(Stored data entries)

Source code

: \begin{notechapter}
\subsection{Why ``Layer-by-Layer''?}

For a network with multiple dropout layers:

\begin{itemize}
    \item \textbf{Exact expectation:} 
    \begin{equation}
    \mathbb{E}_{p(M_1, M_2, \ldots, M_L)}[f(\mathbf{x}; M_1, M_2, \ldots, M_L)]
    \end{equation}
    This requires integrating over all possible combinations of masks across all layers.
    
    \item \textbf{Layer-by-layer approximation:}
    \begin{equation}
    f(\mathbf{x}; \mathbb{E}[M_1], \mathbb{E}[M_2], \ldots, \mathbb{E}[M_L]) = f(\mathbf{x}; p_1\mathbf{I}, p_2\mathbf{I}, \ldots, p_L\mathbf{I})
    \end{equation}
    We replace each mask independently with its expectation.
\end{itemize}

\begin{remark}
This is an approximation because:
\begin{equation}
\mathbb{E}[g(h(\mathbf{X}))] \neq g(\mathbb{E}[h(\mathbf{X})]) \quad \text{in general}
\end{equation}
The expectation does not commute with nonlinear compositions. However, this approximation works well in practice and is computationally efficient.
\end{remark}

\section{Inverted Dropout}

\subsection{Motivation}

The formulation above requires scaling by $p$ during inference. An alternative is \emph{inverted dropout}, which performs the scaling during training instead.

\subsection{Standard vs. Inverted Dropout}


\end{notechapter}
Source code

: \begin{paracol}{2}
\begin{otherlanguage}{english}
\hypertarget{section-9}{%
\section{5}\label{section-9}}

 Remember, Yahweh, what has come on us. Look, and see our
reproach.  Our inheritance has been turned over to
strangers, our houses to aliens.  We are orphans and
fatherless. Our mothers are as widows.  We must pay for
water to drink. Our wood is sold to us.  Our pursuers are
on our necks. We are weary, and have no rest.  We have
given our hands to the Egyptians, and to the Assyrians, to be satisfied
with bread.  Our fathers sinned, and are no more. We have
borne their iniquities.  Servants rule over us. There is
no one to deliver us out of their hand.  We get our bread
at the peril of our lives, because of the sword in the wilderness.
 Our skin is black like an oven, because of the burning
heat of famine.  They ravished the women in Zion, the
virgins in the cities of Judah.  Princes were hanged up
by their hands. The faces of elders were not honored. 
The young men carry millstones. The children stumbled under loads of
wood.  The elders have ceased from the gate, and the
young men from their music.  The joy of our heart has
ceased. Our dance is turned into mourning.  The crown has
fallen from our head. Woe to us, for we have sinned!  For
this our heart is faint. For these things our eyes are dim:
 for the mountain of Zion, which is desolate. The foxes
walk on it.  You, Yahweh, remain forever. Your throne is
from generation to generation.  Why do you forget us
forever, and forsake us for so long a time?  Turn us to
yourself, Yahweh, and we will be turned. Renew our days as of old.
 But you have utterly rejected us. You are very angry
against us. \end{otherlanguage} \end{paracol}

_DESCRIPTION OF THE TASK_:
Lines holding the string "hands" must be copied out of the entries above.

_OUTPUT OF THE EXERCISE_:
given our hands to the Egyptians, and to the Assyrians, to be satisfied
by their hands. The faces of elders were not honored. 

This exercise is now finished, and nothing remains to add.